Inspector Contradicts Councillors over ‘One Planet’ Eco Hamlet
Planning Inspector Alwyn B Nixon has allowed, on appeal, a mini eco-hamlet of four homes on 21.5 acres at Rhiw Las, Abbey Road, Whitland. The original planning application, from Rhiw Las Ltd’s Dr Erica Thompson, was submitted under Wales’ One Planet policy for sustainable development in the countryside. Her application was refused by Carmarthenshire County Council’s planning committee, who went against the advice of planning officers.
There is an extra sting in the tail for the planning committee – Erica Thompson reports that the council has to pay the full costs of the appeal.
The One Planet policy allows new land-based live-and-work enterprises in the countryside provided that strict rules are followed. The guiding principle is to use very small amounts of finite resources, and to rely on renewable resources which planet Earth can continuously provide.

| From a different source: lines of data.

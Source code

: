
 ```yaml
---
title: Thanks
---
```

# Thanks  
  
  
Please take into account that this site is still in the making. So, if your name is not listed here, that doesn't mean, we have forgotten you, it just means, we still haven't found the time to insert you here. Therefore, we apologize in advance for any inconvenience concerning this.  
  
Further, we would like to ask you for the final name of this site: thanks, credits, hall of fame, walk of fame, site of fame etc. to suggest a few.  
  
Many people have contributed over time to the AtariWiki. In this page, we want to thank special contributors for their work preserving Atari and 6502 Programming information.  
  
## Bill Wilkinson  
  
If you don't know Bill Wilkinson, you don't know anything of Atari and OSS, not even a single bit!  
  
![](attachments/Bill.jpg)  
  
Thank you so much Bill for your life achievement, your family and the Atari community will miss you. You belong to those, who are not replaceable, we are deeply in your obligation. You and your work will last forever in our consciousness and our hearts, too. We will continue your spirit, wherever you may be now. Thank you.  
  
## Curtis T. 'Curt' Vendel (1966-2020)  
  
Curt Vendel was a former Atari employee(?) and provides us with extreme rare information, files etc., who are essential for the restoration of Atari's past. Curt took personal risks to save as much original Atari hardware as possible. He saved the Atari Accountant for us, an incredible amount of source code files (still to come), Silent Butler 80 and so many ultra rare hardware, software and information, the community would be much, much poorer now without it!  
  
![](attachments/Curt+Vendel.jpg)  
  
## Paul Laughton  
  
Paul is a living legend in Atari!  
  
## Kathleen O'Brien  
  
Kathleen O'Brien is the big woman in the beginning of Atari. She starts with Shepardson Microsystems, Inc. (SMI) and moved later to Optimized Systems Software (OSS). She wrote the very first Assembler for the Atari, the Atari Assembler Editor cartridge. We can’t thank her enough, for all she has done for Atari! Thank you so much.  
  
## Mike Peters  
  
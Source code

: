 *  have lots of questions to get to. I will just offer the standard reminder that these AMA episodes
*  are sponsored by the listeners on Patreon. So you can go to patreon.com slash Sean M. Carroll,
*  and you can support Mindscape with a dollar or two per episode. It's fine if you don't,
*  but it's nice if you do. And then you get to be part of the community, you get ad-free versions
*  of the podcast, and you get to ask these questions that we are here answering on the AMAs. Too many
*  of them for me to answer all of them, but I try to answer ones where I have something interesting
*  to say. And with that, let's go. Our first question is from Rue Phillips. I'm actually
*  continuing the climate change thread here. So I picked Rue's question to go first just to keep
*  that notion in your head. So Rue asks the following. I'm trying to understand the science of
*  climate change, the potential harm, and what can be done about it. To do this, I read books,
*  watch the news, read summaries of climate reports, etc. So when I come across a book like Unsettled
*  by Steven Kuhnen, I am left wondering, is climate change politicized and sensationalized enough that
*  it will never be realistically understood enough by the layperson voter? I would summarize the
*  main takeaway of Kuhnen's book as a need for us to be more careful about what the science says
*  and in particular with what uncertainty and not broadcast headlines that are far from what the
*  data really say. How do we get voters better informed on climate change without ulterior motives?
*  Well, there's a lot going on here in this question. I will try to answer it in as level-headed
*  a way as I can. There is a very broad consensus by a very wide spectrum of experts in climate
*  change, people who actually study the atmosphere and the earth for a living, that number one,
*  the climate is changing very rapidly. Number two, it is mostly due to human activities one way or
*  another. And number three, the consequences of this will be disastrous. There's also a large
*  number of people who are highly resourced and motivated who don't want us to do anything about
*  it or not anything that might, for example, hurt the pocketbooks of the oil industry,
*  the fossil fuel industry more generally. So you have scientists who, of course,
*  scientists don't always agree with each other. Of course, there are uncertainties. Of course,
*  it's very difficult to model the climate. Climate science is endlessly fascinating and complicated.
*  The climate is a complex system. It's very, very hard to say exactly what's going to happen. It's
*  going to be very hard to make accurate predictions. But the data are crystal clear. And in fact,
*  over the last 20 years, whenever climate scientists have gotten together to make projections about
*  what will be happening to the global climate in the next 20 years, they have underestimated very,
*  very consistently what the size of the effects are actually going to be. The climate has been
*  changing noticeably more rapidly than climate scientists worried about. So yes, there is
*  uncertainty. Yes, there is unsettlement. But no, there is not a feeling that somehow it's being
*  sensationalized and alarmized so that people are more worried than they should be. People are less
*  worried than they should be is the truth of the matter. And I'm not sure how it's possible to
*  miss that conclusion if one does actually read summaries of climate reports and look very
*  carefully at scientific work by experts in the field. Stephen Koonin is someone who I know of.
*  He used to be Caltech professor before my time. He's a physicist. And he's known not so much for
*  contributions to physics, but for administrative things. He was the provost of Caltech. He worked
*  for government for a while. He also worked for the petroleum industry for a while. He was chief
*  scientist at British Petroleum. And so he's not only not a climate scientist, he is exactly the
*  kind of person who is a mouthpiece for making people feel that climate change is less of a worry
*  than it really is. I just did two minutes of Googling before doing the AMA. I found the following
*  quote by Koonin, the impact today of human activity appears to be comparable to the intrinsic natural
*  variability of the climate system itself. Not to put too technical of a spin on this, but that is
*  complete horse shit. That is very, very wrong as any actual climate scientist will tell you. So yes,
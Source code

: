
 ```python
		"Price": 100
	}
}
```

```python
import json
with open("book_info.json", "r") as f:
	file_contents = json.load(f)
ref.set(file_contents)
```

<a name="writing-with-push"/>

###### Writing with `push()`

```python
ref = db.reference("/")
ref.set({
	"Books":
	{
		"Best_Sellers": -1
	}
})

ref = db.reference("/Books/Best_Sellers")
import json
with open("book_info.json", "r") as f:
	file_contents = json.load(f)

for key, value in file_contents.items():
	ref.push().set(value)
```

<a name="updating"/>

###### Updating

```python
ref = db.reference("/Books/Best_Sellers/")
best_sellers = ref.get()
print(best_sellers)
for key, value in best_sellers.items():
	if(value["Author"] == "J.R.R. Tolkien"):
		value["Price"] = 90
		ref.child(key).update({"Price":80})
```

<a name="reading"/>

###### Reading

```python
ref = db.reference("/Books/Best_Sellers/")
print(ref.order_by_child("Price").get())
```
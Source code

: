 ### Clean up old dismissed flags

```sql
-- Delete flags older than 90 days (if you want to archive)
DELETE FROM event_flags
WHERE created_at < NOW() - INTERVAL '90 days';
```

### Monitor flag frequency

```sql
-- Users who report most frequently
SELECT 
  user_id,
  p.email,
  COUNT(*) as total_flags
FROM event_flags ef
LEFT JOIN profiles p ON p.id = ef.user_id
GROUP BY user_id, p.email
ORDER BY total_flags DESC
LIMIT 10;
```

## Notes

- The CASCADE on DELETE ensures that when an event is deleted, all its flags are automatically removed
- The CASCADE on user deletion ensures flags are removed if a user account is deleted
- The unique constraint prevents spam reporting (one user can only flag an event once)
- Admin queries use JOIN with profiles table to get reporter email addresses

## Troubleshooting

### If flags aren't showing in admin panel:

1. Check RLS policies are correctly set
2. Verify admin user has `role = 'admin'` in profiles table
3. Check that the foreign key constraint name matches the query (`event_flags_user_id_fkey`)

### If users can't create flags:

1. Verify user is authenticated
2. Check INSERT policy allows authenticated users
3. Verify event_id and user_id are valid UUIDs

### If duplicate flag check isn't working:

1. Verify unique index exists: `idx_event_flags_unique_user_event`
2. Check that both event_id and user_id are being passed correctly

The reasons which councillors gave for rejecting Rhiw Las Ltd’s application included their personal opinions that occupants would fail to make a sufficient living, that they could live elsewhere and work on the land during the day, that it would encourage similar applications, and that it was too far from a village. Committee members then asked the planning department to come up with valid reasons for rejecting the plan. In the end, planning officers extracted three policies from the 2014 Carmarthenshire Local Development Plan and applied them to the One Planet policy in such a way as to make it very unlikely that any One Planet application for a rural location could ever be approved in the county.
At the behest of the critical councillors, planning officers suggested that the proposed site, 3.5 miles from Whitland and 2.2 miles from Llanboidy, is inadequately served by an integrated transport network catering for pedestrians, cyclists and public-transport users, and so conflicts with policy GP1 of the Local Development Plan. They said there is also a conflict with policy TR2, because the site is too remote from public transport, and is accessed from a road which lacks a pedestrian pathway. They also cited policy TR3, requiring public transport to be accessible.
Erica Thompson lost no time in appealing the refusal, and was vindicated this week (June 29th) when the inspector allowed the appeal.
Alwyn Nixon says in his decision: “It is clear that there is some scepticism amongst local community representatives as to the feasibility of the proposals; also a concern that such development will fail to integrate with the wider community. However, I find that the proposals are supported by a detailed development programme which fully meets the specific requirements laid out in Welsh Government guidance for their consideration of land-based OPD (One Planet Development) in the countryside.”
In response to councillors’ concerns over accessibility and public transport, the inspector concluded that “the development would be acceptably located as regards as regards its accessibility to local facilities and the availability of alternatives for sustainable travel options” and “it accords with the provisions of the development plan, so far as material to the development concerned, in this respect”.
Mr Nixon continued: “I am aware that some opponents of the proposal feel it unfair that development of this kind can be permitted in the countryside, whilst strict controls apply to the location of other housing. Ultimately, however, determination of the acceptability of this proposal rests on an objective consideration of its own planning merits, assessed in the context of the One Planet development policy”.